【インタビュー】
日本オラクルは、データベース専業ベンダから大きく変貌し、ERP(Enterprise Resource Planning)、CRM(Customer Relationship Management)、BI(Business Intelligence)など、幅広いアプリケーションを備え、企業向けITの領域に多角的にソリューションを提示している。同社は製品体系の層を厚くするだけでなく、ソフトをサービスとして捉え、ネットワークにより供給するSaaS(Software as a Service)にも着手している。同社が現在掲げているSaaS戦略を、同社の執行役員 アプリケーション推進本部長 藤本寛氏に聞いた。

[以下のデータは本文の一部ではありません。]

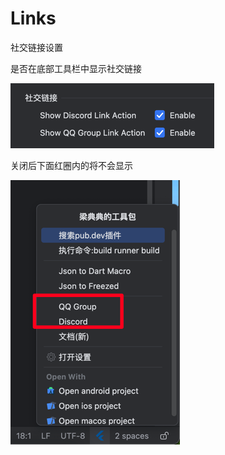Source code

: # Links

社交链接设置


是否在底部工具栏中显示社交链接

![image_s_l1.png](../../assets/images/image_s_l1.png)

关闭后下面红圈内的将不会显示

![image_s_l2.png](../../assets/images/image_s_l2.png)
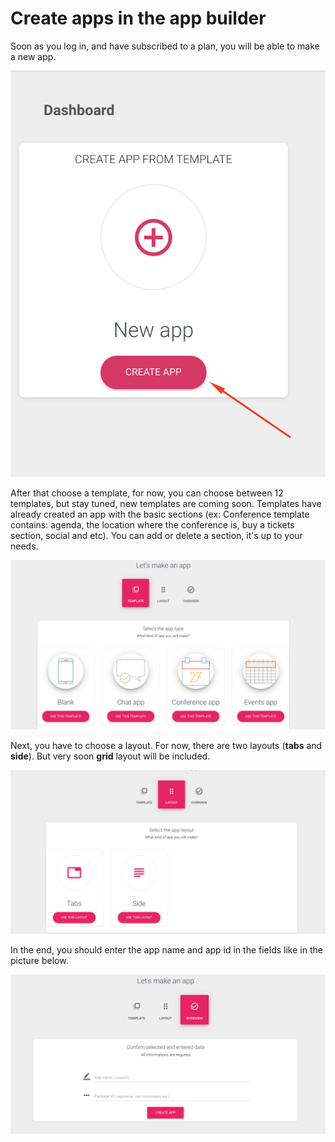 # Create apps in the app builder

Soon as you log in, and have subscribed to a plan, you will be able to make a new app.

![](../.gitbook/assets/create_app.png)

After that choose a template, for now, you can choose between 12 templates, but stay tuned, new templates are coming soon. Templates have already created an app with the basic sections \(ex: Conference template contains: agenda, the location where the conference is, buy a tickets section, social and etc\). You can add or delete a section, it's up to your needs.

![](../.gitbook/assets/screenshot-at-oct-24-13-39-04.png)

Next, you have to choose a layout. For now, there are two layouts \(**tabs** and **side**\). But very soon **grid** layout will be included. 

![](../.gitbook/assets/screenshot-at-oct-24-13-39-16.png)

In the end, you should enter the app name and app id in the fields like in the picture below.

![](../.gitbook/assets/screenshot-at-oct-24-13-39-26.png)

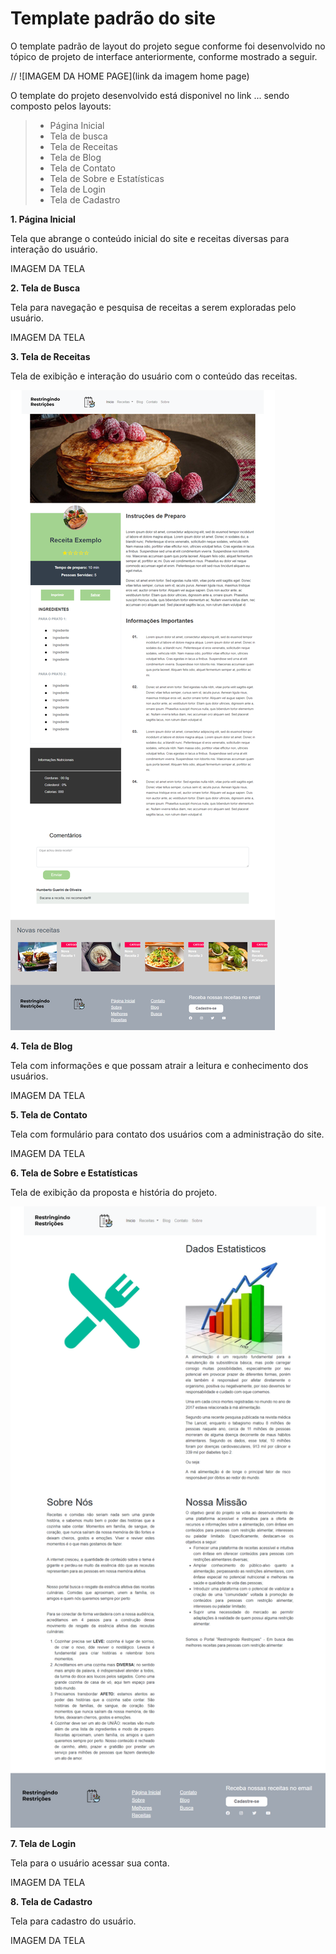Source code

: # Template padrão do site

O template padrão de layout do projeto segue conforme foi desenvolvido no tópico de projeto de interface anteriormente, conforme mostrado a seguir.

// ![IMAGEM DA HOME PAGE](link da imagem home page)

O template do projeto desenvolvido está disponivel no link ... sendo composto pelos layouts:
> - Página Inicial
> - Tela de busca
> - Tela de Receitas
> - Tela de Blog
> - Tela de Contato
> - Tela de Sobre e Estatísticas
> - Tela de Login
> - Tela de Cadastro

**1. Página Inicial**

Tela que abrange o conteúdo inicial do site e receitas diversas para interação do usuário.

IMAGEM DA TELA


**2. Tela de Busca**

Tela para navegação e pesquisa de receitas a serem exploradas pelo usuário.

IMAGEM DA TELA

**3. Tela de Receitas**

Tela de exibição e interação do usuário com o conteúdo das receitas.

![Tela de Receitas](img/pagina-receitas.png)

**4. Tela de Blog**

Tela com informações e que possam atrair a leitura e conhecimento dos usuários.

IMAGEM DA TELA

**5. Tela de Contato**

Tela com formulário para contato dos usuários com a administração do site.

IMAGEM DA TELA

**6. Tela de Sobre e Estatísticas**

Tela de exibição da proposta e história do projeto.

![Tela Sobre e Estatísticas](img/pagina-sobre.png)

**7. Tela de Login**

Tela para o usuário acessar sua conta.

IMAGEM DA TELA

**8. Tela de Cadastro**

Tela para cadastro do usuário.

IMAGEM DA TELA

SaaSといえば、サービスを提供するベンダ側のデータセンターにソフトウェアがあって、ユーザーは常時、それを使うことができ、料金は基本的に月額というような形態を意味するが、広義では、ソフトを"サービス"と位置づけ、ホスティング環境にソフトを用意して、料金は一括、といった場合もある。
現在、オラクルが推進している「Oracle Siebel CRM On Demand」では、マルチテナント※から一歩進んで、グリッド技術を利用して、一般にいわれているSaaSからは一歩先を行っている。ユーザーごとの環境を整える「On Premis(自社内での運用型)」、とSaaSのハイブリッド型がある。
※ SaaSでは「テナント」と呼ばれる形式が1つの軸となる。基本的にそれぞれのユーザごとにサーバやデータベースを用意してサービス(機能)を供給する「シングルテナント」と、単一のサーバを複数ユーザで共有する「マルチテナント」がある。「シングル」は可用性が高いことが利点だが、その反面、運用コストが低くならないといわれ、最近は「マルチ」が主流となっている。効率性が高く、迅速に導入できることが評価されているためだ。だが、可用性では「シングル」に一歩譲るのでは、とする指摘もある。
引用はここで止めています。